Dataset entries:
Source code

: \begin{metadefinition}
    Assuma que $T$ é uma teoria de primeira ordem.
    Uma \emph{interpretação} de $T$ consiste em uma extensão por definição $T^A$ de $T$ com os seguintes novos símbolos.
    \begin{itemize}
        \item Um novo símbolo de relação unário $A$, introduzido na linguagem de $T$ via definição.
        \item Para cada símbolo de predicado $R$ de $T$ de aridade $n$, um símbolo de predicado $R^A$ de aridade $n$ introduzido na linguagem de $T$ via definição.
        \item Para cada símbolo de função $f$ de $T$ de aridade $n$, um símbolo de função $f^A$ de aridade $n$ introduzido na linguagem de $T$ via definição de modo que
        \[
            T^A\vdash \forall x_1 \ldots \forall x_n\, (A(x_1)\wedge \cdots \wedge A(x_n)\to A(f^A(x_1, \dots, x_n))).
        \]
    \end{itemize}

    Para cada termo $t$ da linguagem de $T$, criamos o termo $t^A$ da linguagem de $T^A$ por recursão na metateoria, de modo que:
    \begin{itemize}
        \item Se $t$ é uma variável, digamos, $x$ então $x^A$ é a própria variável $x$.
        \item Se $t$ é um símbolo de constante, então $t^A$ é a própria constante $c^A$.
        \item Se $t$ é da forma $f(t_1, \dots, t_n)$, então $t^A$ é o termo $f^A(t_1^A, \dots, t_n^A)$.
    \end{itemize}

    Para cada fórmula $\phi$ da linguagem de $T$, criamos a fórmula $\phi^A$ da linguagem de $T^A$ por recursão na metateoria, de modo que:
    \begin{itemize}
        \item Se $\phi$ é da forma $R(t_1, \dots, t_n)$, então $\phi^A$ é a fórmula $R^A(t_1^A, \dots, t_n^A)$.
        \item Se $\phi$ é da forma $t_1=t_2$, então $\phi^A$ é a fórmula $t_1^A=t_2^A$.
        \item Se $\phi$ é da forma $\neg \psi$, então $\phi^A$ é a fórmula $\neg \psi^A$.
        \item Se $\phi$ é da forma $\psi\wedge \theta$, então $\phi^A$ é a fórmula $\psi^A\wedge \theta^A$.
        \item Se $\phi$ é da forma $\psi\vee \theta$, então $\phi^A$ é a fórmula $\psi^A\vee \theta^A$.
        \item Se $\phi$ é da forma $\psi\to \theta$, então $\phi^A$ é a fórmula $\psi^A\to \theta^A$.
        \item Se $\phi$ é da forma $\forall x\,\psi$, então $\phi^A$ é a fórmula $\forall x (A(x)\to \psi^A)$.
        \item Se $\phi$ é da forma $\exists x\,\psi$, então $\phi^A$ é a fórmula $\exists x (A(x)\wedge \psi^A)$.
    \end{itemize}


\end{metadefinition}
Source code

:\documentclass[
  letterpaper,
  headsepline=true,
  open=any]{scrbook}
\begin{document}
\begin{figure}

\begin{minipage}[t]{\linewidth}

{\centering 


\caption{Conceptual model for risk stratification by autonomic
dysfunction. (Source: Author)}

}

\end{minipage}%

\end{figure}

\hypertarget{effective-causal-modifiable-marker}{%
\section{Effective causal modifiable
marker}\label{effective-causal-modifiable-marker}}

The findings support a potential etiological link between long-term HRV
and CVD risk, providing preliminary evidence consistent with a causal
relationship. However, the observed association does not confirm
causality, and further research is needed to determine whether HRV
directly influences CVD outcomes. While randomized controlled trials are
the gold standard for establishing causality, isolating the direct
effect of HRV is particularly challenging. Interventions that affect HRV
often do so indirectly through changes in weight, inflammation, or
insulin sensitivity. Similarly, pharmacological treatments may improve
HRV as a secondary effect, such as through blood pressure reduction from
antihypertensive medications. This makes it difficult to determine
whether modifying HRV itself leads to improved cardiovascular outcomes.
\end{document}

Your assignment>
Print each record word for word.

Response>
Source code

: \begin{metadefinition}
    Assuma que $T$ é uma teoria de primeira ordem.
    Uma \emph{interpretação} de $T$ consiste em uma extensão por definição $T^A$ de $T$ com os seguintes novos símbolos.
    \begin{itemize}
        \item Um novo símbolo de relação unário $A$, introduzido na linguagem de $T$ via definição.
        \item Para cada símbolo de predicado $R$ de $T$ de aridade $n$, um símbolo de predicado $R^A$ de aridade $n$ introduzido na linguagem de $T$ via definição.
        \item Para cada símbolo de função $f$ de $T$ de aridade $n$, um símbolo de função $f^A$ de aridade $n$ introduzido na linguagem de $T$ via definição de modo que
        \[
            T^A\vdash \forall x_1 \ldots \forall x_n\, (A(x_1)\wedge \cdots \wedge A(x_n)\to A(f^A(x_1, \dots, x_n))).
        \]
    \end{itemize}

    Para cada termo $t$ da linguagem de $T$, criamos o termo $t^A$ da linguagem de $T^A$ por recursão na metateoria, de modo que:
    \begin{itemize}
        \item Se $t$ é uma variável, digamos, $x$ então $x^A$ é a própria variável $x$.
        \item Se $t$ é um símbolo de constante, então $t^A$ é a própria constante $c^A$.
        \item Se $t$ é da forma $f(t_1, \dots, t_n)$, então $t^A$ é o termo $f^A(t_1^A, \dots, t_n^A)$.
    \end{itemize}

    Para cada fórmula $\phi$ da linguagem de $T$, criamos a fórmula $\phi^A$ da linguagem de $T^A$ por recursão na metateoria, de modo que:
    \begin{itemize}
        \item Se $\phi$ é da forma $R(t_1, \dots, t_n)$, então $\phi^A$ é a fórmula $R^A(t_1^A, \dots, t_n^A)$.
        \item Se $\phi$ é da forma $t_1=t_2$, então $\phi^A$ é a fórmula $t_1^A=t_2^A$.
        \item Se $\phi$ é da forma $\neg \psi$, então $\phi^A$ é a fórmula $\neg \psi^A$.
        \item Se $\phi$ é da forma $\psi\wedge \theta$, então $\phi^A$ é a fórmula $\psi^A\wedge \theta^A$.
        \item Se $\phi$ é da forma $\psi\vee \theta$, então $\phi^A$ é a fórmula $\psi^A\vee \theta^A$.
        \item Se $\phi$ é da forma $\psi\to \theta$, então $\phi^A$ é a fórmula $\psi^A\to \theta^A$.
        \item Se $\phi$ é da forma $\forall x\,\psi$, então $\phi^A$ é a fórmula $\forall x (A(x)\to \psi^A)$.
        \item Se $\phi$ é da forma $\exists x\,\psi$, então $\phi^A$ é a fórmula $\exists x (A(x)\wedge \psi^A)$.
    \end{itemize}


\end{metadefinition}
Source code

:\documentclass[
  letterpaper,
  headsepline=true,
  open=any]{scrbook}
\begin{document}
\begin{figure}

\begin{minipage}[t]{\linewidth}

{\centering 


\caption{Conceptual model for risk stratification by autonomic
dysfunction. (Source: Author)}

}

\end{minipage}%

\end{figure}

\hypertarget{effective-causal-modifiable-marker}{%
\section{Effective causal modifiable
marker}\label{effective-causal-modifiable-marker}}

The findings support a potential etiological link between long-term HRV
and CVD risk, providing preliminary evidence consistent with a causal
relationship. However, the observed association does not confirm
causality, and further research is needed to determine whether HRV
directly influences CVD outcomes. While randomized controlled trials are
the gold standard for establishing causality, isolating the direct
effect of HRV is particularly challenging. Interventions that affect HRV
often do so indirectly through changes in weight, inflammation, or
insulin sensitivity. Similarly, pharmacological treatments may improve
HRV as a secondary effect, such as through blood pressure reduction from
antihypertensive medications. This makes it difficult to determine
whether modifying HRV itself leads to improved cardiovascular outcomes.
\end{document}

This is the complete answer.